Dilihat dari ilia PBV WSBP maka saham tersebut tergolong memiliki valuasi yang tinggi.
Perusahaan tersebut memiliki prospek dan kinerja yang bagus serta brand yang terkenal
sehingga membuat harga sahamnya memiliki valuasi yang premium.
9. ROE
2016: 8,57%
2017: 13,67%
2018: 13,99%
ROE menunjukkan seberapa banyak keuntungan yang dapat dihasilkan oleh perusahaan
dari setiap satu rupiah yang diinvestasikan oleh para pemegang saham.
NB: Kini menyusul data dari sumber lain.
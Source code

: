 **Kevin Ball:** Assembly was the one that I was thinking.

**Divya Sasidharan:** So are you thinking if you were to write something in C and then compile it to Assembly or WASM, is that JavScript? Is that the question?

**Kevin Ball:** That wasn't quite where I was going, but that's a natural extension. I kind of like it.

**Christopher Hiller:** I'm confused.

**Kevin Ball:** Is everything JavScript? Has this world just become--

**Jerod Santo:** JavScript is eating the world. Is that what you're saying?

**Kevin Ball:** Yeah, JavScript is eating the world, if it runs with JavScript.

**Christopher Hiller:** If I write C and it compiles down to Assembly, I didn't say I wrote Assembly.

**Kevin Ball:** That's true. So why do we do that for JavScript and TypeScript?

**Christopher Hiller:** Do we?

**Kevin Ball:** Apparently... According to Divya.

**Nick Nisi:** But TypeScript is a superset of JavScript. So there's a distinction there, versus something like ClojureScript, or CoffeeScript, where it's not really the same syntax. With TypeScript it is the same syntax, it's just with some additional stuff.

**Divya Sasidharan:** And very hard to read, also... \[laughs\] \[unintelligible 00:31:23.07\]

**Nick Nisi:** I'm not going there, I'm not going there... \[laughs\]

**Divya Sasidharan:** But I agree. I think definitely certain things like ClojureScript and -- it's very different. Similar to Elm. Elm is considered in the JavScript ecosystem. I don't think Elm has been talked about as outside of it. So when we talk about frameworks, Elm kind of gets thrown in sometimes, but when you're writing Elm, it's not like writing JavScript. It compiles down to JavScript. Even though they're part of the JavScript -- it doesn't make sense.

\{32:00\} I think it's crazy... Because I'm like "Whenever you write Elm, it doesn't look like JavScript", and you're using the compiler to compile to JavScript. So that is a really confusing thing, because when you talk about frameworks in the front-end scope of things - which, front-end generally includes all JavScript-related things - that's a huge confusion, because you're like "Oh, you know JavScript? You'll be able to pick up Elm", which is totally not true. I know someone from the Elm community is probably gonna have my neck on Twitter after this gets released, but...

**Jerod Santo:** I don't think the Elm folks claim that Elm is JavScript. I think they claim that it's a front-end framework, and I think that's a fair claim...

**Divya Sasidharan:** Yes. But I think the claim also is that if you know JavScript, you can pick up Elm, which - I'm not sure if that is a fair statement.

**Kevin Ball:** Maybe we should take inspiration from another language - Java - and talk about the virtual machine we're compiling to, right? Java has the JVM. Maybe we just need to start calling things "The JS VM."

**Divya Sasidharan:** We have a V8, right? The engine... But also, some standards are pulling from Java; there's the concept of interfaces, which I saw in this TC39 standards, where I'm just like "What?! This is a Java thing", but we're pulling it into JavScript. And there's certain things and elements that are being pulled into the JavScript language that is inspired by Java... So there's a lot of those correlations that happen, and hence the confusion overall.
Dilihat dari ROE
WSBP nilainya terus mengalami kenaikan mengindikasikan adanya kemampuan
perusahaan untuk mempertahankan dan meningkatkan tren pendapatan yang positif.
10. DER
2016: 0,85x
2017: 1,04x
2018: 0,93x
Rasio DER digunakan untuk melihat seberapa besar hutang perusahaan jika dibandingkan
ekuitas yang dimiliki oleh perusahaan. DER dengan angka dibawah 1.00,
mengindakasikan bahwa perusahaan memiliki hutang yang lebih kecil dari ekuitas yang
dimilikinya. Dilihat dari DER WSBP cukup baik karena dibawah 1.00, kecuali di tahun
2017, DER diatas 1. Hal tersebut bukan masalah yang besar selama perusahaan mampu
membukukan laba dan pendapatan yang tetap maka utang tersebut dapat tertutupi.